» THE PROBLEM:
On how many lines of the records below does the string "secant" appear? Reply with only the number.

(DATASET RECORDS Opens)

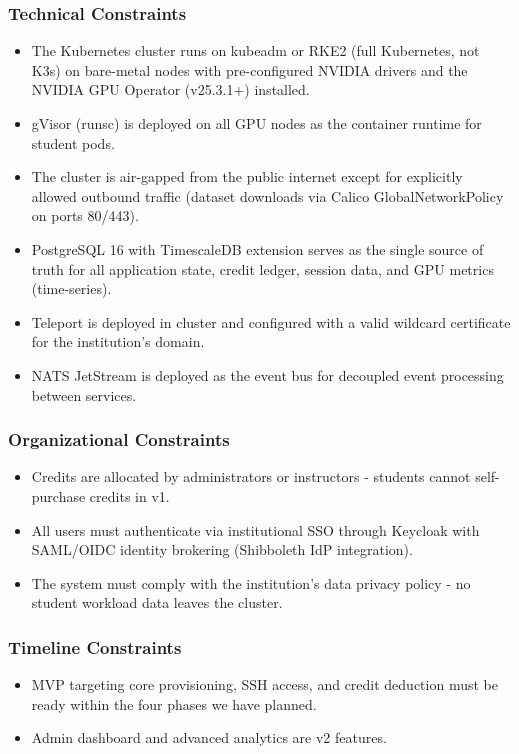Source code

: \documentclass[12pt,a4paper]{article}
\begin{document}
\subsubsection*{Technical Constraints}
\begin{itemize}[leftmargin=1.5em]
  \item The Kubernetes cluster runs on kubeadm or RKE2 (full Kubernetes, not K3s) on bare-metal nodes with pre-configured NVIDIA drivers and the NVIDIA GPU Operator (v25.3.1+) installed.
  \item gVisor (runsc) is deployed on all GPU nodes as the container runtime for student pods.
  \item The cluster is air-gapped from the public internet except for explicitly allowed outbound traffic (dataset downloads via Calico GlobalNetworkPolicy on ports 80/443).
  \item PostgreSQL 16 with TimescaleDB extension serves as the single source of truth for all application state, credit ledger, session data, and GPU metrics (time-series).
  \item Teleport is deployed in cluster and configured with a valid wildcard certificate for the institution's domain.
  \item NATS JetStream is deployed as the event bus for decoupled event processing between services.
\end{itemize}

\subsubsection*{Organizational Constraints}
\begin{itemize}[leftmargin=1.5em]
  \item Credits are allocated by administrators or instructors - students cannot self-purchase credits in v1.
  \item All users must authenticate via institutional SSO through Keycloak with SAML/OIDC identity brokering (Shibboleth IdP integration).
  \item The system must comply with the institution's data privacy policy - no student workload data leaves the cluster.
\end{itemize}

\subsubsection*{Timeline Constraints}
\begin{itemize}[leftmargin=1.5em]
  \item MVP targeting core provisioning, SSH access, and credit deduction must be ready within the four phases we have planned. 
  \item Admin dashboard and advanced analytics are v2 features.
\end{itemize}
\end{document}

(DATASET RECORDS Closes)
(DATASET RECORDS Opens)

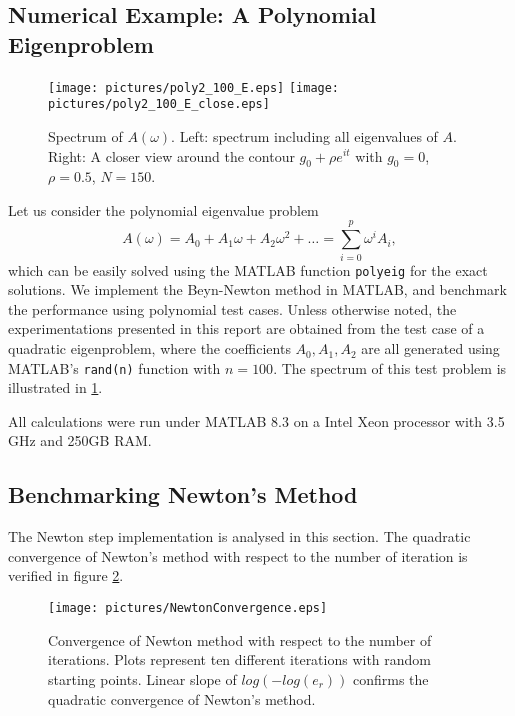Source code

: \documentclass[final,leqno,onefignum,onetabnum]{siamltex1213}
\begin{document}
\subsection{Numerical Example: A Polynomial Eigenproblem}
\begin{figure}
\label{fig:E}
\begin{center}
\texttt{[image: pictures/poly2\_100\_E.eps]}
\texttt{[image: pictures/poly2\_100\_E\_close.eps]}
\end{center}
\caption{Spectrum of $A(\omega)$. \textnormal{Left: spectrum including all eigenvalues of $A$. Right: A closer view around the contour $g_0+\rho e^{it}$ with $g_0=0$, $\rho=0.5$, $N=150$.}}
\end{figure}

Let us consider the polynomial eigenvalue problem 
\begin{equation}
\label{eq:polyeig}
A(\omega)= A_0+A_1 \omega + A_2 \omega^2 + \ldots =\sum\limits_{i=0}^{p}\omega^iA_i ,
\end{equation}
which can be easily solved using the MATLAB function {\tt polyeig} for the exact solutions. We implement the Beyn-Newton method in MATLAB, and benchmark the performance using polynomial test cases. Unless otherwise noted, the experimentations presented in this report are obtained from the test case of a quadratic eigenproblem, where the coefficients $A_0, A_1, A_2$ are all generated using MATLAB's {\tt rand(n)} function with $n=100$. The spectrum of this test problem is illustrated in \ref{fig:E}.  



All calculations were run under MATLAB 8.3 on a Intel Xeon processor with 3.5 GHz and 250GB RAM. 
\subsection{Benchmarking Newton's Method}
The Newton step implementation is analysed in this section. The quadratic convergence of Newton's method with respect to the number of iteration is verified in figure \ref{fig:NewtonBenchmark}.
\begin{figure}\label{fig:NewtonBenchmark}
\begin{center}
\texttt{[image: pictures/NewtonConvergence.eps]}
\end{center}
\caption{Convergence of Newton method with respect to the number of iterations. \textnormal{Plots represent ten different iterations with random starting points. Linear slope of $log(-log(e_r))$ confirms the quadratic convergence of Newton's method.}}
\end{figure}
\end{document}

(DATASET RECORDS Closes)
(DATASET RECORDS Opens)

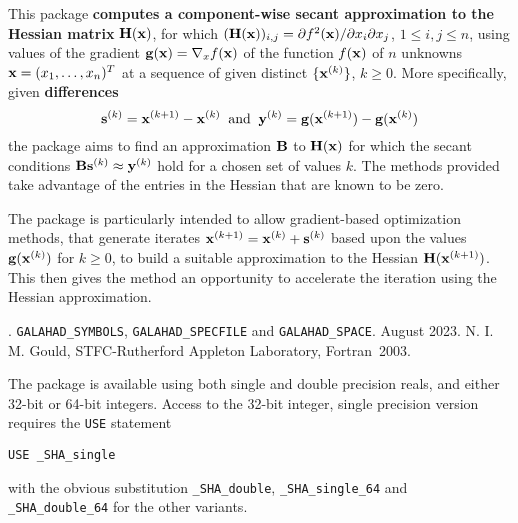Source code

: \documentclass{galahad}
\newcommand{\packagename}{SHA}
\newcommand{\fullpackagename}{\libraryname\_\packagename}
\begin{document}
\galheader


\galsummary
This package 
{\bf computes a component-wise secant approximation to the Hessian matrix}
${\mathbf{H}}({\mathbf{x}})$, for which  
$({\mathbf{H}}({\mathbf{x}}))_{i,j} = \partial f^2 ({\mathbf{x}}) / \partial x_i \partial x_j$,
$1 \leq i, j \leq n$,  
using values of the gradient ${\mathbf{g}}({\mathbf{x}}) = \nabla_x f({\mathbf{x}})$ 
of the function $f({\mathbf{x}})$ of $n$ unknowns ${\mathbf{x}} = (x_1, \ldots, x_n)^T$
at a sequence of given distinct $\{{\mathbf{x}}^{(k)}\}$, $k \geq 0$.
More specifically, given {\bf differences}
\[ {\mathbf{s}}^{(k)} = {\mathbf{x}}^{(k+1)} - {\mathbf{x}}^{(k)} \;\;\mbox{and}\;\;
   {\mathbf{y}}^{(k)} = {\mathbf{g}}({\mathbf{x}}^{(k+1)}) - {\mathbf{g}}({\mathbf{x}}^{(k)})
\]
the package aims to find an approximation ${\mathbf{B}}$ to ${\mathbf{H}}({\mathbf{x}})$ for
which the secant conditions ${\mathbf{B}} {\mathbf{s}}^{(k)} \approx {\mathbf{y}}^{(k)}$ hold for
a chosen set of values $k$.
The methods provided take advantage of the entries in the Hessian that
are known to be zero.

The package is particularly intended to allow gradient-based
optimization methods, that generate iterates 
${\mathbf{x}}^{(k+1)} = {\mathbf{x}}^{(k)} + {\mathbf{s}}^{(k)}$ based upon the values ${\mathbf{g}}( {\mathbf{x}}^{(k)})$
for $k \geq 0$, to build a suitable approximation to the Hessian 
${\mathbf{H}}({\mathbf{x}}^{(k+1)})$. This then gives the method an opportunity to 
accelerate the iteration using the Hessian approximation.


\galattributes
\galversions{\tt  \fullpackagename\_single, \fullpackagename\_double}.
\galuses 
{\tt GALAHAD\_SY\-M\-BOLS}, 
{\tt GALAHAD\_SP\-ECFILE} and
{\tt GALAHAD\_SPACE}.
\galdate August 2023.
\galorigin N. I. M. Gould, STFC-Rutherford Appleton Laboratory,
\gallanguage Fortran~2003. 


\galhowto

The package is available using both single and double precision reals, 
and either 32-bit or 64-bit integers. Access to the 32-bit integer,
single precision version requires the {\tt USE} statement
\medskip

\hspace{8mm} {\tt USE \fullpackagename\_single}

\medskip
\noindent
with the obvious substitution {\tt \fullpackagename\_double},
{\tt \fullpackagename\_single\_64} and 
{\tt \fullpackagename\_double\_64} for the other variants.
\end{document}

(DATASET RECORDS Closes)

» FINAL ANSWER:
2